Start about 20 feet left of That's Weak, and about 5 feet right of a large gully.

Descent: the first anchor is equipped for rappelling. If you do the second pitch (recommended!), use one of the descent options mentioned above.


We didn't place anything larger than a #2 Camalot, but depending on what you want to finish on, I would suggest a standard rack to at least a #3. The gear is mostly stoppers and small cams, so you might double on the Aliens up to a red.

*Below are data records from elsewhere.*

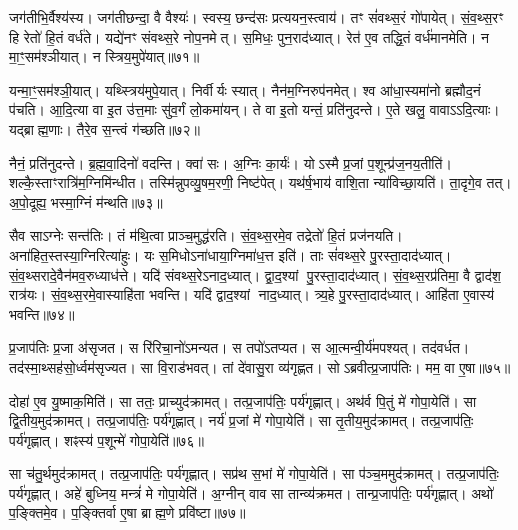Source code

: जग॑तीभि॒र्वैश्य॑स्य।
जग॑तीछन्दा॒ वै वैश्यः॑।
स्वस्य॒ छन्द॑सः प्रत्ययन॒स्त्वाय॑।
तꣳ सं॑वथ्स॒रं गो॑पायेत्।
सं॒व॒थ्स॒रꣳ हि रेतो॑ हि॒तं वर्ध॑ते।
यद्ये॑नꣳ संवथ्स॒रे नोप॒नमेत्।
स॒मिधः॒ पुन॒राद॑ध्यात्।
रेत॑ ए॒व तद्धि॒तं वर्ध॑मानमेति।
न मा॒ꣳ॒सम॑श्ञीयात्।
न स्त्रिय॒मुपे॑यात्॥७१॥

यन्मा॒ꣳ॒सम॑श्ञी॒यात्।
यथ्स्त्रिय॑मुपे॒यात्।
निर्वीर्यः स्यात्।
नैन॑म॒ग्निरुप॑नमेत्।
श्व आ॑धा॒स्यमा॑नो ब्रह्मौद॒नं प॑चति।
आ॒दि॒त्या वा इ॒त उ॑त्त॒माः सु॑व॒र्गं लो॒कमा॑यन्।
ते वा इ॒तो यन्तं॒ प्रति॑नुदन्ते।
ए॒ते खलु॒ वावा\-ऽऽदि॒त्याः।
यद्ब्राह्म॒णाः।
तैरे॒व स॒न्त्वं ग॑च्छति॥७२॥

नैनं॒ प्रति॑नुदन्ते।
ब्र॒ह्म॒वा॒दिनो॑ वदन्ति।
क्वा॑ सः।
अ॒ग्निः का॒र्यः॑।
योऽस्मै प्र॒जां प॒शून्प्र॑ज॒नय॒तीति॑।
शल्कै॒स्ताꣳरात्रि॑म॒ग्निमि॑न्धीत।
तस्मि॑न्नुपव्यु॒षम॒रणी॒ निष्ट॑पेत्।
यथ॑र्\mbox{}ष॒भाय॑ वाशि॒ता न्या॑विच्छा॒यति॑।
ता॒दृगे॒व तत्।
अ॒पो॒दूह्य॒ भस्मा॒ग्निं म॑न्थति॥७३॥

सैव साऽग्नेः सन्त॑तिः।
तं म॑थि॒त्वा प्राञ्च॒मुद्ध॑रति।
सं॒व॒थ्स॒रमे॒व तद्रेतो॑ हि॒तं प्रज॑नयति।
अना॑हित॒स्तस्या॒ग्निरित्या॑हुः।
यः स॒मिधो\-ऽना॑धाया॒ग्निमा॑ध॒त्त इति॑।
ताः सं॑वथ्स॒रे पु॒रस्ता॒दाद॑ध्यात्।
सं॒व॒थ्सरादे॒वैन॑मव॒रुध्याध॑त्ते।
यदि॑ संवथ्स॒रे\-ऽनाद॒ध्यात्।
द्वा॒द॒श्यां पु॒रस्ता॒दाद॑ध्यात्।
सं॒व॒थ्स॒रप्र॑तिमा॒ वै द्वाद॑श॒ रात्र॑यः।
सं॒व॒थ्स॒रमे॒वास्याहि॑ता भवन्ति।
यदि॑ द्वाद॒श्यां नाद॒ध्यात्।
त्र्य॒हे पु॒रस्ता॒दाद॑ध्यात्।
आहि॑ता ए॒वास्य॑ भवन्ति॥७४॥

प्र॒जाप॑तिः प्र॒जा अ॑सृजत।
स रि॑रिचा॒नो॑\-ऽमन्यत।
स तपो॑\-ऽतप्यत।
स आ॒त्मन्वी॒र्य॑मपश्यत्।
तद॑वर्धत।
तद॑स्मा॒थ्सह॑सो॒र्ध्वम॑सृज्यत।
सा वि॒राड॑भवत्।
तां दे॑वासु॒रा व्य॑गृह्णत।
सोऽब्रवीत्प्र॒जाप॑तिः।
मम॒ वा ए॒षा॥७५॥

दोहा॑ ए॒व यु॒ष्माक॒मिति॑।
सा ततः॒ प्राच्युद॑क्रामत्।
तत्प्र॒जाप॑तिः॒ पर्य॑गृह्णात्।
अथ॑र्व पि॒तुं मे॑ गोपा॒येति॑।
सा द्वि॒तीय॒मुद॑क्रामत्।
तत्प्र॒जाप॑तिः॒ पर्य॑गृह्णात्।
नर्य॑ प्र॒जां मे॑ गोपा॒येति॑।
सा तृ॒तीय॒मुद॑क्रामत्।
तत्प्र॒जाप॑तिः॒ पर्य॑गृह्णात्।
शꣴस्य॑ प॒शून्मे॑ गोपा॒येति॑॥७६॥

सा च॑तु॒र्थमुद॑क्रामत्।
तत्प्र॒जाप॑तिः॒ पर्य॑गृह्णात्।
सप्र॑थ स॒भां मे॑ गोपा॒येति॑।
सा प॑ञ्च॒ममुद॑क्रामत्।
तत्प्र॒जाप॑तिः॒ पर्य॑गृह्णात्।
अहे॑ बुध्निय॒ मन्त्रं॑ मे गोपा॒येति॑।
अ॒ग्नीन् वाव सा तान्व्य॑क्रमत।
तान्प्र॒जाप॑तिः॒ पर्य॑गृह्णात्।
अथो॑ प॒ङ्क्तिमे॒व।
प॒ङ्क्तिर्वा ए॒षा ब्राह्म॒णे प्रवि॑ष्टा॥७७॥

P2 is heavy on the #0.5 Camalot/red Alien size. I used 3 on the pitch (but I sewed it up) and 1 more in the anchor. You could probably find other gear, but these were the most obvious and didn't use up good holds.


I won't rate it, because I didn't get it clean, but I think this is harder than 5.10+. Big fingers would help. Pretty cool short pitch. Jul 29, 2016
Ken Leiden
Boulder, CO
Ken Leiden   Boulder, CO
Can the ratings of each pitch be added to the description? Thanks. Sep 9, 2016
Rich Farnham
Rich Farnham  
Ken: "Can the ratings of each pitch be added to the description? Thanks."

Done. Sep 13, 2016
Nice pitch.

Kinda exciting from the new sport climb anchor to the crux roof. The crack is grainy and exfoliating with a large flake that is not very solid. Once to the crux roof, the gear becomes great. Good call on bringing extra big fingers gear.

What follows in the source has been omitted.